ABOUT THIS TASK:
If an entry contains a picture, leave the picture out and reproduce everything else in the records below exactly.

DATA FOR REVIEW:
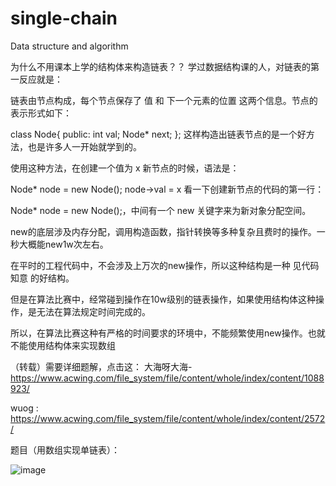 # single-chain
Data structure and algorithm

为什么不用课本上学的结构体来构造链表？？
学过数据结构课的人，对链表的第一反应就是：

链表由节点构成，每个节点保存了 值 和 下一个元素的位置 这两个信息。节点的表示形式如下：

class Node{
public:
    int val;
    Node* next;
};
这样构造出链表节点的是一个好方法，也是许多人一开始就学到的。

使用这种方法，在创建一个值为 x 新节点的时候，语法是：

Node* node = new Node();
node->val = x
看一下创建新节点的代码的第一行：

Node* node = new Node();，中间有一个 new 关键字来为新对象分配空间。

new的底层涉及内存分配，调用构造函数，指针转换等多种复杂且费时的操作。一秒大概能new1w次左右。

在平时的工程代码中，不会涉及上万次的new操作，所以这种结构是一种 见代码知意 的好结构。

但是在算法比赛中，经常碰到操作在10w级别的链表操作，如果使用结构体这种操作，是无法在算法规定时间完成的。

所以，在算法比赛这种有严格的时间要求的环境中，不能频繁使用new操作。也就不能使用结构体来实现数组

（转载）需要详细题解，点击这： 大海呀大海-https://www.acwing.com/file_system/file/content/whole/index/content/1088923/

wuog :
https://www.acwing.com/file_system/file/content/whole/index/content/2572/

 题目（用数组实现单链表）：
    
  ![image](https://user-images.githubusercontent.com/121226086/214876237-2cbd752d-2c45-4726-833c-79d327762488.png)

RESULT:
 # single-chain
Data structure and algorithm

为什么不用课本上学的结构体来构造链表？？
学过数据结构课的人，对链表的第一反应就是：

链表由节点构成，每个节点保存了 值 和 下一个元素的位置 这两个信息。节点的表示形式如下：

class Node{
public:
    int val;
    Node* next;
};
这样构造出链表节点的是一个好方法，也是许多人一开始就学到的。

使用这种方法，在创建一个值为 x 新节点的时候，语法是：

Node* node = new Node();
node->val = x
看一下创建新节点的代码的第一行：

Node* node = new Node();，中间有一个 new 关键字来为新对象分配空间。

new的底层涉及内存分配，调用构造函数，指针转换等多种复杂且费时的操作。一秒大概能new1w次左右。

在平时的工程代码中，不会涉及上万次的new操作，所以这种结构是一种 见代码知意 的好结构。

但是在算法比赛中，经常碰到操作在10w级别的链表操作，如果使用结构体这种操作，是无法在算法规定时间完成的。

所以，在算法比赛这种有严格的时间要求的环境中，不能频繁使用new操作。也就不能使用结构体来实现数组

（转载）需要详细题解，点击这： 大海呀大海-https://www.acwing.com/file_system/file/content/whole/index/content/1088923/

wuog :
https://www.acwing.com/file_system/file/content/whole/index/content/2572/

 题目（用数组实现单链表）：
    
  ![image](https://user-images.githubusercontent.com/121226086/214876237-2cbd752d-2c45-4726-833c-79d327762488.png)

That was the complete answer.